(SUPPLIED INFORMATION)
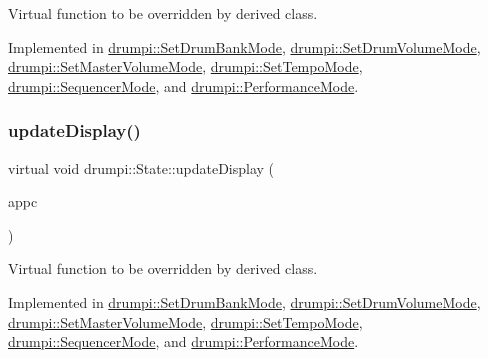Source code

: Virtual function to be overridden by derived class. 

Implemented in \hyperlink{classdrumpi_1_1SetDrumBankMode_a9b63a16aa08551a743c3751fa385c83b}{drumpi\+::\+Set\+Drum\+Bank\+Mode}, \hyperlink{classdrumpi_1_1SetDrumVolumeMode_a6b0029ed8934700699658f3b85a67639}{drumpi\+::\+Set\+Drum\+Volume\+Mode}, \hyperlink{classdrumpi_1_1SetMasterVolumeMode_a18b5f4d0181ea1fbfd958afc473e240f}{drumpi\+::\+Set\+Master\+Volume\+Mode}, \hyperlink{classdrumpi_1_1SetTempoMode_a659f307caf23a57e3319ff6c510d41bf}{drumpi\+::\+Set\+Tempo\+Mode}, \hyperlink{classdrumpi_1_1SequencerMode_aaa5dea1ffd66792ba62afae00820ffc6}{drumpi\+::\+Sequencer\+Mode}, and \hyperlink{classdrumpi_1_1PerformanceMode_a37c7c2eed9185a2211e389eebfd60262}{drumpi\+::\+Performance\+Mode}.

\mbox{\label{classdrumpi_1_1State_a400c5fc605ddec1e4fe18c361bf38ef2}} 
\subsubsection{\texorpdfstring{update\+Display()}{updateDisplay()}}
{\footnotesize\ttfamily virtual void drumpi\+::\+State\+::update\+Display (\begin{DoxyParamCaption}\item[{\hyperlink{classdrumpi_1_1ApplicationCallback}{Application\+Callback} $\ast$}]{appc }\end{DoxyParamCaption})\hspace{0.3cm}{\ttfamily [pure virtual]}}

Virtual function to be overridden by derived class. 

Implemented in \hyperlink{classdrumpi_1_1SetDrumBankMode_ae2f14f230923c5e0c19c780c59328822}{drumpi\+::\+Set\+Drum\+Bank\+Mode}, \hyperlink{classdrumpi_1_1SetDrumVolumeMode_aee11645a25952da9cf8cbddf995f7b96}{drumpi\+::\+Set\+Drum\+Volume\+Mode}, \hyperlink{classdrumpi_1_1SetMasterVolumeMode_ad8637f24eb5a7c11d829b8d41a9c46f2}{drumpi\+::\+Set\+Master\+Volume\+Mode}, \hyperlink{classdrumpi_1_1SetTempoMode_a965294425ec5abfccd8e3cbb9f1dbc3d}{drumpi\+::\+Set\+Tempo\+Mode}, \hyperlink{classdrumpi_1_1SequencerMode_a0308bc9641daff4f48d74f9d2493d123}{drumpi\+::\+Sequencer\+Mode}, and \hyperlink{classdrumpi_1_1PerformanceMode_afc7bfd820bb21e4003ffe9ef189fa290}{drumpi\+::\+Performance\+Mode}.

(HOW TO COMPLETE THIS TASK) Filter the records above and return every line that holds the word "overridden".

(ANSWER SECTION)
: Virtual function to be overridden by derived class. 
Virtual function to be overridden by derived class. 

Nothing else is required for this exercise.